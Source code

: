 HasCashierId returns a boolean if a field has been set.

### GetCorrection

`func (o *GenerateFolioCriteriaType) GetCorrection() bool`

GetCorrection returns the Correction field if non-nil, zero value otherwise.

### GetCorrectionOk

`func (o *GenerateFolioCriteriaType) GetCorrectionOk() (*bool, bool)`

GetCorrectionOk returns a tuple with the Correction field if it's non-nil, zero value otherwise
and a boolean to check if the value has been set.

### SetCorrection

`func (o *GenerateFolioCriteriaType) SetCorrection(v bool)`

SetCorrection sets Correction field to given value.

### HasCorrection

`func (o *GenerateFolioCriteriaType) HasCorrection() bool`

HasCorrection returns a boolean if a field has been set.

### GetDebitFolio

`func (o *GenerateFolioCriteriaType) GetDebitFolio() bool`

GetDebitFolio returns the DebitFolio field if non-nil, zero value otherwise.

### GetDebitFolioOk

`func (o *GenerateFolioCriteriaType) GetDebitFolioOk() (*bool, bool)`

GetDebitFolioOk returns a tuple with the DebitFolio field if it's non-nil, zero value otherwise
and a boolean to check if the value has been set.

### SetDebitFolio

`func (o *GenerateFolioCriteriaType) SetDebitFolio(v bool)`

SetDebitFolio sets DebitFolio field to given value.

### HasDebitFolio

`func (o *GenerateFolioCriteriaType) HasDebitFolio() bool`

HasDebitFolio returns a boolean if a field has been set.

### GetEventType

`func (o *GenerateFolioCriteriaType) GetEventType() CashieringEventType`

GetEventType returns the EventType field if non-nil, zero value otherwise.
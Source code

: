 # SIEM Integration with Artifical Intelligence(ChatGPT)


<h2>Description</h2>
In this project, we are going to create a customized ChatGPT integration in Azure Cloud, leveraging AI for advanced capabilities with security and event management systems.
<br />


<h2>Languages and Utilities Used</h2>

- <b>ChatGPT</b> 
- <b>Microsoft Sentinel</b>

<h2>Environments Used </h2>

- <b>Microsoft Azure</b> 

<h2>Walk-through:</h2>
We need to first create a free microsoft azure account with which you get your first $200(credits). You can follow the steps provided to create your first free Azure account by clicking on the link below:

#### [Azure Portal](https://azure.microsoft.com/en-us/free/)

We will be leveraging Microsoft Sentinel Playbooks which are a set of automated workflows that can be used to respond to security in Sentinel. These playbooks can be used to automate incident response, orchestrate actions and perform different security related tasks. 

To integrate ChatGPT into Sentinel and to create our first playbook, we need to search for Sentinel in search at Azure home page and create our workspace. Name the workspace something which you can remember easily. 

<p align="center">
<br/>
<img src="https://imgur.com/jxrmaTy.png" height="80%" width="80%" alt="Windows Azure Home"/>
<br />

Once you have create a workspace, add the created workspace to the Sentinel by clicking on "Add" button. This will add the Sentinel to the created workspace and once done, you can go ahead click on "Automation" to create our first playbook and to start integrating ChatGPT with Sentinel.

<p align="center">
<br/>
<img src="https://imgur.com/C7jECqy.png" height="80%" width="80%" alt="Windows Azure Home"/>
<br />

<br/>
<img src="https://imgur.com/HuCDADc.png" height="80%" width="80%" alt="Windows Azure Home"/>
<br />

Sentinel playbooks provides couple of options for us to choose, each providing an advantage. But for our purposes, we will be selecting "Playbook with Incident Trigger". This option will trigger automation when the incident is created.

*Requirement*.
Each entry must be output exactly as it was written.

*Response area*.
Source code

: HasCashierId returns a boolean if a field has been set.

### GetCorrection

`func (o *GenerateFolioCriteriaType) GetCorrection() bool`

GetCorrection returns the Correction field if non-nil, zero value otherwise.

### GetCorrectionOk

`func (o *GenerateFolioCriteriaType) GetCorrectionOk() (*bool, bool)`

GetCorrectionOk returns a tuple with the Correction field if it's non-nil, zero value otherwise
and a boolean to check if the value has been set.

### SetCorrection

`func (o *GenerateFolioCriteriaType) SetCorrection(v bool)`

SetCorrection sets Correction field to given value.

### HasCorrection

`func (o *GenerateFolioCriteriaType) HasCorrection() bool`

HasCorrection returns a boolean if a field has been set.

### GetDebitFolio

`func (o *GenerateFolioCriteriaType) GetDebitFolio() bool`

GetDebitFolio returns the DebitFolio field if non-nil, zero value otherwise.

### GetDebitFolioOk

`func (o *GenerateFolioCriteriaType) GetDebitFolioOk() (*bool, bool)`

GetDebitFolioOk returns a tuple with the DebitFolio field if it's non-nil, zero value otherwise
and a boolean to check if the value has been set.

### SetDebitFolio

`func (o *GenerateFolioCriteriaType) SetDebitFolio(v bool)`

SetDebitFolio sets DebitFolio field to given value.

### HasDebitFolio

`func (o *GenerateFolioCriteriaType) HasDebitFolio() bool`

HasDebitFolio returns a boolean if a field has been set.

### GetEventType

`func (o *GenerateFolioCriteriaType) GetEventType() CashieringEventType`

GetEventType returns the EventType field if non-nil, zero value otherwise.
Source code

: # SIEM Integration with Artifical Intelligence(ChatGPT)


<h2>Description</h2>
In this project, we are going to create a customized ChatGPT integration in Azure Cloud, leveraging AI for advanced capabilities with security and event management systems.
<br />


<h2>Languages and Utilities Used</h2>

- <b>ChatGPT</b> 
- <b>Microsoft Sentinel</b>

<h2>Environments Used </h2>

- <b>Microsoft Azure</b> 

<h2>Walk-through:</h2>
We need to first create a free microsoft azure account with which you get your first $200(credits). You can follow the steps provided to create your first free Azure account by clicking on the link below:

#### [Azure Portal](https://azure.microsoft.com/en-us/free/)

We will be leveraging Microsoft Sentinel Playbooks which are a set of automated workflows that can be used to respond to security in Sentinel. These playbooks can be used to automate incident response, orchestrate actions and perform different security related tasks. 

To integrate ChatGPT into Sentinel and to create our first playbook, we need to search for Sentinel in search at Azure home page and create our workspace. Name the workspace something which you can remember easily. 

<p align="center">
<br/>
<img src="https://imgur.com/jxrmaTy.png" height="80%" width="80%" alt="Windows Azure Home"/>
<br />

Once you have create a workspace, add the created workspace to the Sentinel by clicking on "Add" button. This will add the Sentinel to the created workspace and once done, you can go ahead click on "Automation" to create our first playbook and to start integrating ChatGPT with Sentinel.

<p align="center">
<br/>
<img src="https://imgur.com/C7jECqy.png" height="80%" width="80%" alt="Windows Azure Home"/>
<br />

<br/>
<img src="https://imgur.com/HuCDADc.png" height="80%" width="80%" alt="Windows Azure Home"/>
<br />

Sentinel playbooks provides couple of options for us to choose, each providing an advantage. But for our purposes, we will be selecting "Playbook with Incident Trigger". This option will trigger automation when the incident is created.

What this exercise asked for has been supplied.